There have been a number of questions about here about Cronbach's alpha, and the related topic of factor analysis, so I have gathered some resources at:
One possible source for the problem could be that you have more than one factor, because alpha assumes that all the items are associated with a single factor.
Dear Tahir, of course David is right to mention factor analysis, it could very well be the case that you are measuring more than one construct with a single scale. You will get information about this using factor analysis. This should be the first thing you do.
A very different aspect is whether or not Cronbach's alpha itself is a meaningful measure respectively what score of alpha can be regarded as appropriate. There are two main features that influence alpha: the intercorrelation of the items and the number of the items. If you are measuring a complex construct with a low number of items you will never get a large alpha. On the other hand - if your construct is rather simple and you are using a large number of items, alpha will be high. Some researchers tend to construct items that are nearly identical and differ just slightly in order to get high alphas. That is not a good strategy because typically you will get in trouble with content validity.
Besides factor analysis there are different things you could do: watch out and analyze the actual wording of the items, maybe you will find some that are hard to understand and actually measure reading literacy. Do interview studies or think aloud studies in order to find out what your test persons are actually thinking when they are solving your items. Are they really thinking in the way the item constructor intended them to do (cognitive validity). And finally, low alphas around .60 might even be alright if you are measuring a complex and new defined construct and otherwise had to test individual 2 or 3 hours. Cronbach's alpha > .7 or even > .8 is merely a convention or an agreement, not a mathematically deducted law.

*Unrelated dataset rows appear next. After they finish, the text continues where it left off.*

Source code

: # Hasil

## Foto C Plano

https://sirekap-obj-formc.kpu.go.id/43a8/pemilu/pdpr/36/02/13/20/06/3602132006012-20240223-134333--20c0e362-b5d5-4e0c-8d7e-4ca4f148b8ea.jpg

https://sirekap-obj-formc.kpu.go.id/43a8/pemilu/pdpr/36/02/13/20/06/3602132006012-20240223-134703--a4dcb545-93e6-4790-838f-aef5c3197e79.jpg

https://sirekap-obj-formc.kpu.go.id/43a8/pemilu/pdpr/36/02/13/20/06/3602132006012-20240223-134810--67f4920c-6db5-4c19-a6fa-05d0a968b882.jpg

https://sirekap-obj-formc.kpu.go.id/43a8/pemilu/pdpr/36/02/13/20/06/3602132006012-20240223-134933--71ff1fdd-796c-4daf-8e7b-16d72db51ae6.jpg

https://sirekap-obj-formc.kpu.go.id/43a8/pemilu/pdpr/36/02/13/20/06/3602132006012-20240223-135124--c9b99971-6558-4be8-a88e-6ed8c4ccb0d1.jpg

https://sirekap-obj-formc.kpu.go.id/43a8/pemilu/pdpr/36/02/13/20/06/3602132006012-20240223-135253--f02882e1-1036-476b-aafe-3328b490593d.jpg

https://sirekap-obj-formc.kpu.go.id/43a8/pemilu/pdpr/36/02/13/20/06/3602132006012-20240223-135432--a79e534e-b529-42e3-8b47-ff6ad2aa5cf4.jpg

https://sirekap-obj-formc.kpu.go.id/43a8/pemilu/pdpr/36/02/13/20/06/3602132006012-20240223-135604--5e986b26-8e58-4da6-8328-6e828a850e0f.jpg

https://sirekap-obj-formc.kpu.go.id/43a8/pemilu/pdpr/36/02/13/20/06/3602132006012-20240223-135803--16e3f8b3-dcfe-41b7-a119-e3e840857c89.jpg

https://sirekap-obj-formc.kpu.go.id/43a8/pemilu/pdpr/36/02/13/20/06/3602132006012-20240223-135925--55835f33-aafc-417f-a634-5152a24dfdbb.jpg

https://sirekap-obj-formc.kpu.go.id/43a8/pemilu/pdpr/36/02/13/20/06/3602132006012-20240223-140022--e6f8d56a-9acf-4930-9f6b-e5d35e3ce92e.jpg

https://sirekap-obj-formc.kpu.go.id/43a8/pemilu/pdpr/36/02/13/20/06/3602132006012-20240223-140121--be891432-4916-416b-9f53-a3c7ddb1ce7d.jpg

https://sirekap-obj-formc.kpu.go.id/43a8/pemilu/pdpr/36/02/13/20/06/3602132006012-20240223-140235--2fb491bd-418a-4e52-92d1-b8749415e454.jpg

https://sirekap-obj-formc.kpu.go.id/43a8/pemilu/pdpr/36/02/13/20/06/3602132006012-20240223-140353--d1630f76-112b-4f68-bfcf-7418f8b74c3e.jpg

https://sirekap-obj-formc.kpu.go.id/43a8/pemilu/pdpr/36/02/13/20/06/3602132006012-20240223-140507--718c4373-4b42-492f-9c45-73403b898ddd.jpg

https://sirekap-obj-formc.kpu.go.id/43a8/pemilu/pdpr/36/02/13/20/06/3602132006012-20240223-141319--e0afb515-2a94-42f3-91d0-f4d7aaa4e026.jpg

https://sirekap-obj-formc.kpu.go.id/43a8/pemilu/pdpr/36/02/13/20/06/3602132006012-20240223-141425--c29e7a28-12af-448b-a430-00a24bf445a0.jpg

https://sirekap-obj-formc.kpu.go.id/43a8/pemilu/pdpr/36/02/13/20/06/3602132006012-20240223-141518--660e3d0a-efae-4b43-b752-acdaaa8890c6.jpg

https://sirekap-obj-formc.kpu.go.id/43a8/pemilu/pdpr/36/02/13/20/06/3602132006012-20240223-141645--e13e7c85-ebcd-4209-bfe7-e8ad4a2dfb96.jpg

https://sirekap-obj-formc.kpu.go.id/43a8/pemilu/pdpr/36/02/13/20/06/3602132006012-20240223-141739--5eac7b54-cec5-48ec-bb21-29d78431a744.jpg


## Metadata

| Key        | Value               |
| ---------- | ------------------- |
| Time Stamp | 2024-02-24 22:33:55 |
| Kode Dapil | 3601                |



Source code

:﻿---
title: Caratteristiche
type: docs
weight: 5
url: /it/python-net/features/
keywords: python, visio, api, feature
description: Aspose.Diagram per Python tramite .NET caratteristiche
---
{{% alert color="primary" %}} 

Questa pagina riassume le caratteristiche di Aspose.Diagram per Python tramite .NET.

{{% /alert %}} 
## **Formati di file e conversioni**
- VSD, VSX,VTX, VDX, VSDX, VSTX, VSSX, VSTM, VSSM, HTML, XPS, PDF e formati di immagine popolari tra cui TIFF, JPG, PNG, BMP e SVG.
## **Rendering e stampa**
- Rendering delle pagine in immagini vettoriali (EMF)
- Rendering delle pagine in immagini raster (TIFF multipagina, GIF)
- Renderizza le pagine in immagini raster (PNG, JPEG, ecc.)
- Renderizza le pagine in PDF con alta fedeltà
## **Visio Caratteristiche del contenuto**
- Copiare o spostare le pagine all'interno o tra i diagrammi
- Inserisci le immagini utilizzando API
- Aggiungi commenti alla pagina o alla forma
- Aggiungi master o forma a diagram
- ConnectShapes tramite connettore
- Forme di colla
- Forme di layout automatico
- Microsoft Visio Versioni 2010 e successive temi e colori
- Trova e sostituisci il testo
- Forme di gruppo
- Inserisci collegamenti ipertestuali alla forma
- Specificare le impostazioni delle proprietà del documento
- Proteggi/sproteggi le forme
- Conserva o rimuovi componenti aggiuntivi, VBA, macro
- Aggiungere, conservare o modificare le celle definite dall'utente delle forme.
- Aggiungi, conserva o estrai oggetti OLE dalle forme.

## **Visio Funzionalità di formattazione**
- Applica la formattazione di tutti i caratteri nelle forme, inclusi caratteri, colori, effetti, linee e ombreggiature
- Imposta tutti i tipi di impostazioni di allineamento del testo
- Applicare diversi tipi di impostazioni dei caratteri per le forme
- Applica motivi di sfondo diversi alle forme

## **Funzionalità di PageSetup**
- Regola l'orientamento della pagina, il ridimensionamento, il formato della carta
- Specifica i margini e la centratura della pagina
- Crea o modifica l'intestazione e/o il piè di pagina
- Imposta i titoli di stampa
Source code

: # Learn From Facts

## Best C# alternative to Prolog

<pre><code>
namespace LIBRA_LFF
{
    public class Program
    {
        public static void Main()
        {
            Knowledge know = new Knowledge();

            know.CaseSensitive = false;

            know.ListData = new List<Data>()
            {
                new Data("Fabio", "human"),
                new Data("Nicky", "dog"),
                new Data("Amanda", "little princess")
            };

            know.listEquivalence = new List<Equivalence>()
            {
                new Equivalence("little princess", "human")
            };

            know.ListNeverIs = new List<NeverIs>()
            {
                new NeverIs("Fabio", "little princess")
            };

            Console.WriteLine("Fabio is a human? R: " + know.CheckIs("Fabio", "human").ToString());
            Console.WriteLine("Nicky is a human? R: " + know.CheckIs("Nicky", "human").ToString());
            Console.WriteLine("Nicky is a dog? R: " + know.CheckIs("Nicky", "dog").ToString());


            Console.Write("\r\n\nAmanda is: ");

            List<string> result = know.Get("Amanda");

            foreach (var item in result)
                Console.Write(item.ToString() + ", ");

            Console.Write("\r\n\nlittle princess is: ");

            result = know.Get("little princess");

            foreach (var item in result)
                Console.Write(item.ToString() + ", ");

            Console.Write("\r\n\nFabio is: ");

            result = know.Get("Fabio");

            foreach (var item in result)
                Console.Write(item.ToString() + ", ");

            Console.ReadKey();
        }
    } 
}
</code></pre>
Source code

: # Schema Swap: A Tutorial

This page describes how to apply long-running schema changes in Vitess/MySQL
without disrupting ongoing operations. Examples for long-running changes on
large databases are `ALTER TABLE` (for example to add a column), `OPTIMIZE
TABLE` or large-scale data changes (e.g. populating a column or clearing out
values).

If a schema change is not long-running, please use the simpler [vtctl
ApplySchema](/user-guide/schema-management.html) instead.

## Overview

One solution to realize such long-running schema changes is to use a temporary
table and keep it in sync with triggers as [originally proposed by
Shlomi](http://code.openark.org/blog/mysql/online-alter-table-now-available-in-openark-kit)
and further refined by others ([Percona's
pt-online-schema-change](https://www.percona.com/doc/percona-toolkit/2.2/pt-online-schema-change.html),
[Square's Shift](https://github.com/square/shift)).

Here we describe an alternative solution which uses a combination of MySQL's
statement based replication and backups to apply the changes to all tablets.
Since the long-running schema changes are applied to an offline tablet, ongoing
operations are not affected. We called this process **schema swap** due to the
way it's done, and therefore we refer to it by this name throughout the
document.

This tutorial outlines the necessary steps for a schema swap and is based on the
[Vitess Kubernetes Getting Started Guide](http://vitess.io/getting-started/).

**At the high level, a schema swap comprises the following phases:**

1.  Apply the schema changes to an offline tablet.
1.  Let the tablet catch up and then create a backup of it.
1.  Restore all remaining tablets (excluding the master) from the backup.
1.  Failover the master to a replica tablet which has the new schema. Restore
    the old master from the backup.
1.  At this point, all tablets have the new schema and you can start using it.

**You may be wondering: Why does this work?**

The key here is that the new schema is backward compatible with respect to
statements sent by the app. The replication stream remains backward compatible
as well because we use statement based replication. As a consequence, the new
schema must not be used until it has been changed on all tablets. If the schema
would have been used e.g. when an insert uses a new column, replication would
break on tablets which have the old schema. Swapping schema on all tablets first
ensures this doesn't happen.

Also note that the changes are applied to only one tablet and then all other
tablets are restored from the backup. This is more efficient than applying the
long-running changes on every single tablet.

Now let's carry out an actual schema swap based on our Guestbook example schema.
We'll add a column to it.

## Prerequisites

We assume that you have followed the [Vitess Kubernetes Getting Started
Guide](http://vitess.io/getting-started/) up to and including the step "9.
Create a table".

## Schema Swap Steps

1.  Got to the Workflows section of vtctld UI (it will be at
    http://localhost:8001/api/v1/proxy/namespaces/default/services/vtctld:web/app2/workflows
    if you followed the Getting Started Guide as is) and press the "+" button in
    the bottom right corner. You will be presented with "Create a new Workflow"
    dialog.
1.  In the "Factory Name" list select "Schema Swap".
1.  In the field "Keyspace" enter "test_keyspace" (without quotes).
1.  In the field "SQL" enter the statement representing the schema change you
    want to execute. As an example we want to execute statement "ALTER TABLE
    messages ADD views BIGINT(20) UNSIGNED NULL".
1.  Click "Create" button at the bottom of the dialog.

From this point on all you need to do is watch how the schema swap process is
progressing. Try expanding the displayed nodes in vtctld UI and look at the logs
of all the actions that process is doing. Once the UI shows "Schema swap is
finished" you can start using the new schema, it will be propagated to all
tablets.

Dear Christoph and David thank you so much for assistance. My questionnaire has multiple parts like Technology Readiness Index, Technology Adoption Model, Customer Satisfaction, and the Demographics. Now I think that since I am proposing a model my main aim shall be to test the validity of the model through CFA and SEM because I am using an amalgam of previously used standardized questionnaires. So I am I correct if I ignore the alpha values then?
Tahir, both CFA and SEM can be relatively complex procedures if you have not already been trained to use them effectively. So, I would recommend a simpler starting point.
First, check the reliabilities for each of the separate scales (Technology Readiness, etc.). Remember that any items were asked in a "reverse" direction will generate negative correlations, so that you will need to recode those items to get positive correlations.
If those alphas are adequate, then sum the items to get the scale scores, and finally, use those scales to do regressions.
I suggest you take a look at Cho, E.; Kim, S. (2014) "Cronbach's coefficient alpha: well known but poorly understood". Organizational Research Methods, 18(2), 207-230. I think this article could be useful for you.
to one of your prior questions. If you measure the variables in a reflective manner, you should not ignore your Cronbach alpha. Check wording of your items first, then go into outlier analysis of your data, check for missing values (and if you have some of the same respondent - leave such person out of your dataset). If you measured your variables well, also 0.70 with 3 items should be possible. You might also ask others for evaluating about the 'content' of each item.